# Input for this task:
--------------------------------
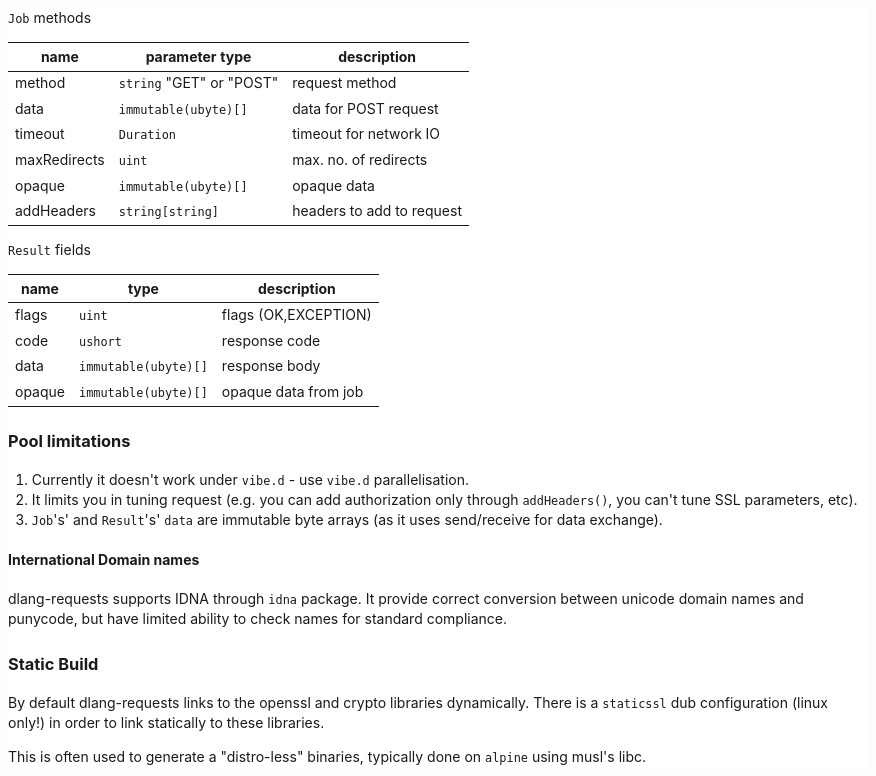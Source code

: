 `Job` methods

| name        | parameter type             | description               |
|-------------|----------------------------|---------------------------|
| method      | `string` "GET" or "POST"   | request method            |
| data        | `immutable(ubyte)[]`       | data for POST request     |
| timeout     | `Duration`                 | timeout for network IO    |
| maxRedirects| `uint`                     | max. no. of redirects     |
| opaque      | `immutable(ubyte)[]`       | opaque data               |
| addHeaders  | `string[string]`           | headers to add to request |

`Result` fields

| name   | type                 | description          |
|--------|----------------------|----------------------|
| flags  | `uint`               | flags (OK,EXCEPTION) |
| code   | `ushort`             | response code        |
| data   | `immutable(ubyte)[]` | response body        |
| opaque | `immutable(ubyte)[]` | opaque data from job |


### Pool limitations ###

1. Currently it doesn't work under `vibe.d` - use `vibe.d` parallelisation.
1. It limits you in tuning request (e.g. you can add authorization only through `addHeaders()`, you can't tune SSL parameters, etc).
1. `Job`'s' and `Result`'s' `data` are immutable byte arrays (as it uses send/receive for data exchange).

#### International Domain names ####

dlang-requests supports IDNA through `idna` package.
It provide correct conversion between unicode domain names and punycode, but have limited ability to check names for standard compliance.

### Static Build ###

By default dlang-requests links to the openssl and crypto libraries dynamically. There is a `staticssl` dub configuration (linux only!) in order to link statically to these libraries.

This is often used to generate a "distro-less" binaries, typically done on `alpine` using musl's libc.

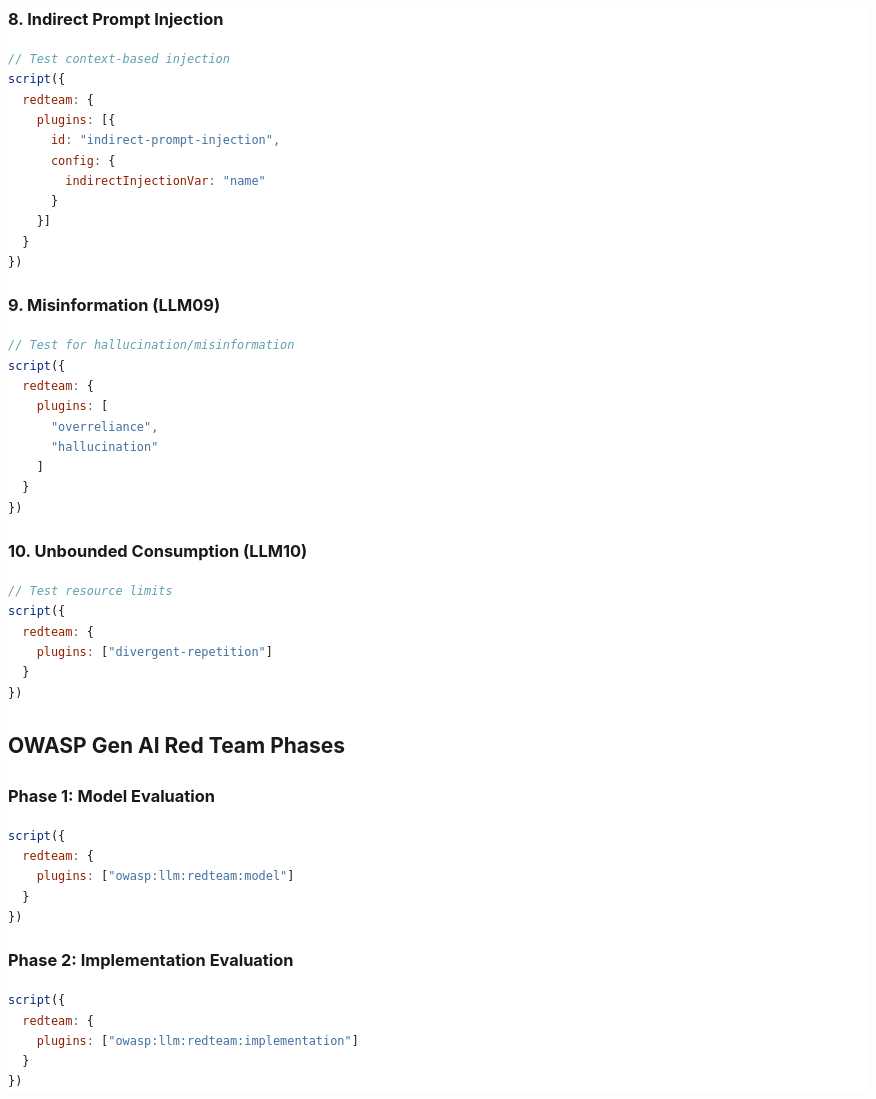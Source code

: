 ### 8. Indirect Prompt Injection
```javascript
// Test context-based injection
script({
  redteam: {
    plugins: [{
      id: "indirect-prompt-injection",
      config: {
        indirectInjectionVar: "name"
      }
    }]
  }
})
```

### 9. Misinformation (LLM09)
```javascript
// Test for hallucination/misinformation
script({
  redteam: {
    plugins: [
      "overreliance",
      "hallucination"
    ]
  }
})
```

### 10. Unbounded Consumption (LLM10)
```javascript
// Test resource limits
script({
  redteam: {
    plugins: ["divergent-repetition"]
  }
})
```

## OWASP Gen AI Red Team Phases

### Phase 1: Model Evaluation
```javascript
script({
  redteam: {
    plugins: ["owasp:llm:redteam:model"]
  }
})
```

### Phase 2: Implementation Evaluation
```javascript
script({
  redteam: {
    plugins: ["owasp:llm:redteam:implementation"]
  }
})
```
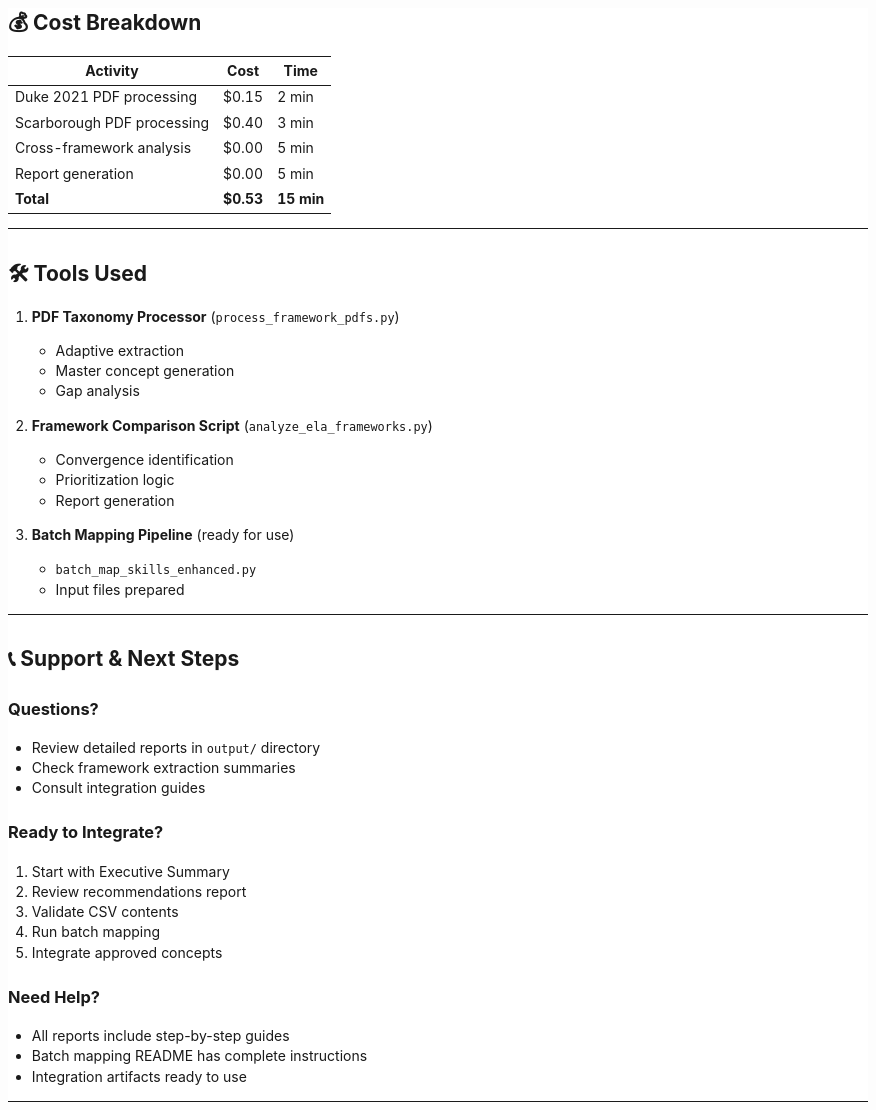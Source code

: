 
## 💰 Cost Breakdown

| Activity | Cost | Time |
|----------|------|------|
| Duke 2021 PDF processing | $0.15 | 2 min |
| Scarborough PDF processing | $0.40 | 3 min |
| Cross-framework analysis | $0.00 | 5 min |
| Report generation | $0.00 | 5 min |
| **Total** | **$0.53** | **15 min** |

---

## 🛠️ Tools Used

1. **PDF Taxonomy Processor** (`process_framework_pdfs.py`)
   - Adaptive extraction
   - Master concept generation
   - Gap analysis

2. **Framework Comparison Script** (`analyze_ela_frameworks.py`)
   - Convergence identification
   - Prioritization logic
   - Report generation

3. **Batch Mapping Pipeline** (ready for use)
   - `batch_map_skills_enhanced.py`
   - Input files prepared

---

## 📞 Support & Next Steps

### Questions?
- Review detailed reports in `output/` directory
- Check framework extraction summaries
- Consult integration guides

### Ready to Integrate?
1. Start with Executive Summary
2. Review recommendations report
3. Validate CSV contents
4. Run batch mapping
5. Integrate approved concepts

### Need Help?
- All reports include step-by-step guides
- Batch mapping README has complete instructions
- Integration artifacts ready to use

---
--------------------------------
# Required action:
In your output, repeat the listing above exactly and include none of the pictures.

# Answer below:
Source code

: `Job` methods

| name        | parameter type             | description               |
|-------------|----------------------------|---------------------------|
| method      | `string` "GET" or "POST"   | request method            |
| data        | `immutable(ubyte)[]`       | data for POST request     |
| timeout     | `Duration`                 | timeout for network IO    |
| maxRedirects| `uint`                     | max. no. of redirects     |
| opaque      | `immutable(ubyte)[]`       | opaque data               |
| addHeaders  | `string[string]`           | headers to add to request |

`Result` fields

| name   | type                 | description          |
|--------|----------------------|----------------------|
| flags  | `uint`               | flags (OK,EXCEPTION) |
| code   | `ushort`             | response code        |
| data   | `immutable(ubyte)[]` | response body        |
| opaque | `immutable(ubyte)[]` | opaque data from job |


### Pool limitations ###

1. Currently it doesn't work under `vibe.d` - use `vibe.d` parallelisation.
1. It limits you in tuning request (e.g. you can add authorization only through `addHeaders()`, you can't tune SSL parameters, etc).
1. `Job`'s' and `Result`'s' `data` are immutable byte arrays (as it uses send/receive for data exchange).

#### International Domain names ####

dlang-requests supports IDNA through `idna` package.
It provide correct conversion between unicode domain names and punycode, but have limited ability to check names for standard compliance.

### Static Build ###

By default dlang-requests links to the openssl and crypto libraries dynamically. There is a `staticssl` dub configuration (linux only!) in order to link statically to these libraries.

This is often used to generate a "distro-less" binaries, typically done on `alpine` using musl's libc.

Source code

: ### 8. Indirect Prompt Injection
```javascript
// Test context-based injection
script({
  redteam: {
    plugins: [{
      id: "indirect-prompt-injection",
      config: {
        indirectInjectionVar: "name"
      }
    }]
  }
})
```

### 9. Misinformation (LLM09)
```javascript
// Test for hallucination/misinformation
script({
  redteam: {
    plugins: [
      "overreliance",
      "hallucination"
    ]
  }
})
```

### 10. Unbounded Consumption (LLM10)
```javascript
// Test resource limits
script({
  redteam: {
    plugins: ["divergent-repetition"]
  }
})
```

## OWASP Gen AI Red Team Phases

### Phase 1: Model Evaluation
```javascript
script({
  redteam: {
    plugins: ["owasp:llm:redteam:model"]
  }
})
```

### Phase 2: Implementation Evaluation
```javascript
script({
  redteam: {
    plugins: ["owasp:llm:redteam:implementation"]
  }
})
```
Source code

: 
## 💰 Cost Breakdown

| Activity | Cost | Time |
|----------|------|------|
| Duke 2021 PDF processing | $0.15 | 2 min |
| Scarborough PDF processing | $0.40 | 3 min |
| Cross-framework analysis | $0.00 | 5 min |
| Report generation | $0.00 | 5 min |
| **Total** | **$0.53** | **15 min** |

---

## 🛠️ Tools Used

1. **PDF Taxonomy Processor** (`process_framework_pdfs.py`)
   - Adaptive extraction
   - Master concept generation
   - Gap analysis

2. **Framework Comparison Script** (`analyze_ela_frameworks.py`)
   - Convergence identification
   - Prioritization logic
   - Report generation

3. **Batch Mapping Pipeline** (ready for use)
   - `batch_map_skills_enhanced.py`
   - Input files prepared

---

## 📞 Support & Next Steps

### Questions?
- Review detailed reports in `output/` directory
- Check framework extraction summaries
- Consult integration guides

### Ready to Integrate?
1. Start with Executive Summary
2. Review recommendations report
3. Validate CSV contents
4. Run batch mapping
5. Integrate approved concepts

### Need Help?
- All reports include step-by-step guides
- Batch mapping README has complete instructions
- Integration artifacts ready to use

---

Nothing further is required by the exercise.